● **Task brief**: The records below should be written out again, exactly.

-- Dataset entries follows --

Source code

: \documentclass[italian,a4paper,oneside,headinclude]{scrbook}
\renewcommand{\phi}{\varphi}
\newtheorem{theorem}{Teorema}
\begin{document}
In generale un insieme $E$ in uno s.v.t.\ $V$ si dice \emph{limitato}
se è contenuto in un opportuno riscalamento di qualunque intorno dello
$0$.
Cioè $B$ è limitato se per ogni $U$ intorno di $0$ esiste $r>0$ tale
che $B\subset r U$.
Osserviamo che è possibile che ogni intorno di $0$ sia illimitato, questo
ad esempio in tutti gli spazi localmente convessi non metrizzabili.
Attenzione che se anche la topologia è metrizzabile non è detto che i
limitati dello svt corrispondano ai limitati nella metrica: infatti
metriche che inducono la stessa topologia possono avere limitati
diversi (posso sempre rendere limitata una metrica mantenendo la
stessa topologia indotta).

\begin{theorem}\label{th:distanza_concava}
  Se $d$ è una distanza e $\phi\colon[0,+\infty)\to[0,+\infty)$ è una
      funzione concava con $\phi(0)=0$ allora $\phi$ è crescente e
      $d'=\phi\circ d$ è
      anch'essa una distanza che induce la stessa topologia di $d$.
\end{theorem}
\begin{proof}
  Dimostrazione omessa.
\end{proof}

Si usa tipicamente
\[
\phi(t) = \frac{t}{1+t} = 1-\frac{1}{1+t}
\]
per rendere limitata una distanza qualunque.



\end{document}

-- Dataset entries concluded --

● **Response box**:
Source code

: \documentclass[italian,a4paper,oneside,headinclude]{scrbook}
\renewcommand{\phi}{\varphi}
\newtheorem{theorem}{Teorema}
\begin{document}
In generale un insieme $E$ in uno s.v.t.\ $V$ si dice \emph{limitato}
se è contenuto in un opportuno riscalamento di qualunque intorno dello
$0$.
Cioè $B$ è limitato se per ogni $U$ intorno di $0$ esiste $r>0$ tale
che $B\subset r U$.
Osserviamo che è possibile che ogni intorno di $0$ sia illimitato, questo
ad esempio in tutti gli spazi localmente convessi non metrizzabili.
Attenzione che se anche la topologia è metrizzabile non è detto che i
limitati dello svt corrispondano ai limitati nella metrica: infatti
metriche che inducono la stessa topologia possono avere limitati
diversi (posso sempre rendere limitata una metrica mantenendo la
stessa topologia indotta).

\begin{theorem}\label{th:distanza_concava}
  Se $d$ è una distanza e $\phi\colon[0,+\infty)\to[0,+\infty)$ è una
      funzione concava con $\phi(0)=0$ allora $\phi$ è crescente e
      $d'=\phi\circ d$ è
      anch'essa una distanza che induce la stessa topologia di $d$.
\end{theorem}
\begin{proof}
  Dimostrazione omessa.
\end{proof}

Si usa tipicamente
\[
\phi(t) = \frac{t}{1+t} = 1-\frac{1}{1+t}
\]
per rendere limitata una distanza qualunque.



\end{document}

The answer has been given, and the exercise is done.